* _Task description_
If a picture appears in the records, leave it out and transcribe the rest exactly.

* _Exercise materials_
┏━━

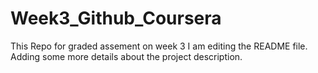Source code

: # Week3_Github_Coursera
This Repo for graded assement on week 3
I am editing the README file. Adding some more details about the project description.
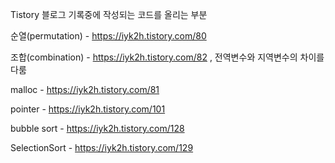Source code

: Tistory 블로그 기록중에 작성되는 코드를 올리는 부분

순열(permutation) - https://iyk2h.tistory.com/80

조합(combination) - https://iyk2h.tistory.com/82 , 전역변수와 지역변수의 차이를 다룸

malloc - https://iyk2h.tistory.com/81

pointer - https://iyk2h.tistory.com/101

bubble sort - https://iyk2h.tistory.com/128

SelectionSort - https://iyk2h.tistory.com/129


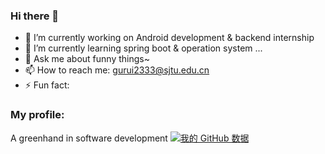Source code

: ### Hi there 👋
- 🔭 I’m currently working on Android development & backend internship
- 🌱 I’m currently learning spring boot & operation system ...
- 💬 Ask me about funny things~
- 📫 How to reach me: gurui2333@sjtu.edu.cn
- ⚡ Fun fact: 

### My profile:
A greenhand in software development
[![我的 GitHub 数据](https://github-readme-stats.vercel.app/api?username=RidiculousDoge)]()

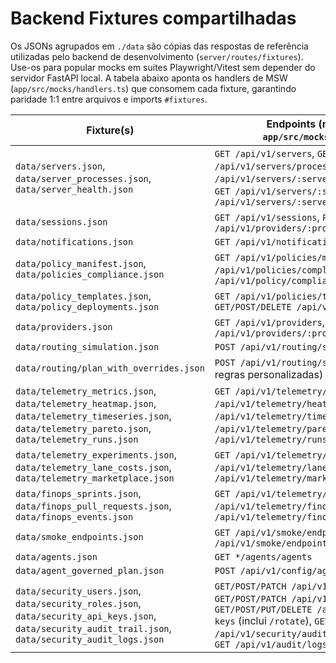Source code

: # Backend Fixtures compartilhadas

Os JSONs agrupados em `./data` são cópias das respostas de referência utilizadas pelo backend de desenvolvimento (`server/routes/fixtures`). Use-os para popular mocks em suites Playwright/Vitest sem depender do servidor FastAPI local. A tabela abaixo aponta os handlers de MSW (`app/src/mocks/handlers.ts`) que consomem cada fixture, garantindo paridade 1:1 entre arquivos e imports `#fixtures`.

| Fixture(s) | Endpoints (mockados em `app/src/mocks/handlers.ts`) |
| --- | --- |
| `data/servers.json`, `data/server_processes.json`, `data/server_health.json` | `GET /api/v1/servers`, `GET /api/v1/servers/processes`, `POST /api/v1/servers/:serverId/process/:action`, `GET /api/v1/servers/:serverId/health`, `POST /api/v1/servers/:serverId/health/ping` |
| `data/sessions.json` | `GET /api/v1/sessions`, `POST /api/v1/providers/:providerId/sessions` |
| `data/notifications.json` | `GET /api/v1/notifications` |
| `data/policy_manifest.json`, `data/policies_compliance.json` | `GET /api/v1/policies/manifest`, `GET /api/v1/policies/compliance`, `GET /api/v1/policy/compliance` |
| `data/policy_templates.json`, `data/policy_deployments.json` | `GET /api/v1/policies/templates`, `GET/POST/DELETE /api/v1/policies/deployments` |
| `data/providers.json` | `GET /api/v1/providers`, `POST /api/v1/providers/:providerId/sessions` |
| `data/routing_simulation.json` | `POST /api/v1/routing/simulate` |
| `data/routing/plan_with_overrides.json` | `POST /api/v1/routing/simulate` (com intents e regras personalizadas) |
| `data/telemetry_metrics.json`, `data/telemetry_heatmap.json`, `data/telemetry_timeseries.json`, `data/telemetry_pareto.json`, `data/telemetry_runs.json` | `GET /api/v1/telemetry/metrics`, `GET /api/v1/telemetry/heatmap`, `GET /api/v1/telemetry/timeseries`, `GET /api/v1/telemetry/pareto`, `GET /api/v1/telemetry/runs` |
| `data/telemetry_experiments.json`, `data/telemetry_lane_costs.json`, `data/telemetry_marketplace.json` | `GET /api/v1/telemetry/experiments`, `GET /api/v1/telemetry/lane-costs`, `GET /api/v1/telemetry/marketplace/performance` |
| `data/finops_sprints.json`, `data/finops_pull_requests.json`, `data/finops_events.json` | `GET /api/v1/telemetry/finops/sprints`, `GET /api/v1/telemetry/finops/pull-requests`, `GET /api/v1/telemetry/finops/events` |
| `data/smoke_endpoints.json` | `GET /api/v1/smoke/endpoints`, `POST /api/v1/smoke/endpoints/:endpointId/run` |
| `data/agents.json` | `GET */agents/agents` |
| `data/agent_governed_plan.json` | `POST /api/v1/config/agents?intent=plan` |
| `data/security_users.json`, `data/security_roles.json`, `data/security_api_keys.json`, `data/security_audit_trail.json`, `data/security_audit_logs.json` | `GET/POST/PATCH /api/v1/security/users`, `GET/POST/PATCH /api/v1/security/roles`, `GET/POST/PUT/DELETE /api/v1/security/api-keys` (inclui `/rotate`), `GET /api/v1/security/audit/:resource/:resourceId`, `GET /api/v1/audit/logs` |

┗━━

* _Response area_
Source code

: # Week3_Github_Coursera
This Repo for graded assement on week 3
I am editing the README file. Adding some more details about the project description.
Source code

: Tistory 블로그 기록중에 작성되는 코드를 올리는 부분

순열(permutation) - https://iyk2h.tistory.com/80

조합(combination) - https://iyk2h.tistory.com/82 , 전역변수와 지역변수의 차이를 다룸

malloc - https://iyk2h.tistory.com/81

pointer - https://iyk2h.tistory.com/101

bubble sort - https://iyk2h.tistory.com/128

SelectionSort - https://iyk2h.tistory.com/129


Source code

: ### Hi there 👋
- 🔭 I’m currently working on Android development & backend internship
- 🌱 I’m currently learning spring boot & operation system ...
- 💬 Ask me about funny things~
- 📫 How to reach me: gurui2333@sjtu.edu.cn
- ⚡ Fun fact: 

### My profile:
A greenhand in software development
[![我的 GitHub 数据](https://github-readme-stats.vercel.app/api?username=RidiculousDoge)]()

Source code

: # Backend Fixtures compartilhadas

Os JSONs agrupados em `./data` são cópias das respostas de referência utilizadas pelo backend de desenvolvimento (`server/routes/fixtures`). Use-os para popular mocks em suites Playwright/Vitest sem depender do servidor FastAPI local. A tabela abaixo aponta os handlers de MSW (`app/src/mocks/handlers.ts`) que consomem cada fixture, garantindo paridade 1:1 entre arquivos e imports `#fixtures`.

| Fixture(s) | Endpoints (mockados em `app/src/mocks/handlers.ts`) |
| --- | --- |
| `data/servers.json`, `data/server_processes.json`, `data/server_health.json` | `GET /api/v1/servers`, `GET /api/v1/servers/processes`, `POST /api/v1/servers/:serverId/process/:action`, `GET /api/v1/servers/:serverId/health`, `POST /api/v1/servers/:serverId/health/ping` |
| `data/sessions.json` | `GET /api/v1/sessions`, `POST /api/v1/providers/:providerId/sessions` |
| `data/notifications.json` | `GET /api/v1/notifications` |
| `data/policy_manifest.json`, `data/policies_compliance.json` | `GET /api/v1/policies/manifest`, `GET /api/v1/policies/compliance`, `GET /api/v1/policy/compliance` |
| `data/policy_templates.json`, `data/policy_deployments.json` | `GET /api/v1/policies/templates`, `GET/POST/DELETE /api/v1/policies/deployments` |
| `data/providers.json` | `GET /api/v1/providers`, `POST /api/v1/providers/:providerId/sessions` |
| `data/routing_simulation.json` | `POST /api/v1/routing/simulate` |
| `data/routing/plan_with_overrides.json` | `POST /api/v1/routing/simulate` (com intents e regras personalizadas) |
| `data/telemetry_metrics.json`, `data/telemetry_heatmap.json`, `data/telemetry_timeseries.json`, `data/telemetry_pareto.json`, `data/telemetry_runs.json` | `GET /api/v1/telemetry/metrics`, `GET /api/v1/telemetry/heatmap`, `GET /api/v1/telemetry/timeseries`, `GET /api/v1/telemetry/pareto`, `GET /api/v1/telemetry/runs` |
| `data/telemetry_experiments.json`, `data/telemetry_lane_costs.json`, `data/telemetry_marketplace.json` | `GET /api/v1/telemetry/experiments`, `GET /api/v1/telemetry/lane-costs`, `GET /api/v1/telemetry/marketplace/performance` |
| `data/finops_sprints.json`, `data/finops_pull_requests.json`, `data/finops_events.json` | `GET /api/v1/telemetry/finops/sprints`, `GET /api/v1/telemetry/finops/pull-requests`, `GET /api/v1/telemetry/finops/events` |
| `data/smoke_endpoints.json` | `GET /api/v1/smoke/endpoints`, `POST /api/v1/smoke/endpoints/:endpointId/run` |
| `data/agents.json` | `GET */agents/agents` |
| `data/agent_governed_plan.json` | `POST /api/v1/config/agents?intent=plan` |
| `data/security_users.json`, `data/security_roles.json`, `data/security_api_keys.json`, `data/security_audit_trail.json`, `data/security_audit_logs.json` | `GET/POST/PATCH /api/v1/security/users`, `GET/POST/PATCH /api/v1/security/roles`, `GET/POST/PUT/DELETE /api/v1/security/api-keys` (inclui `/rotate`), `GET /api/v1/security/audit/:resource/:resourceId`, `GET /api/v1/audit/logs` |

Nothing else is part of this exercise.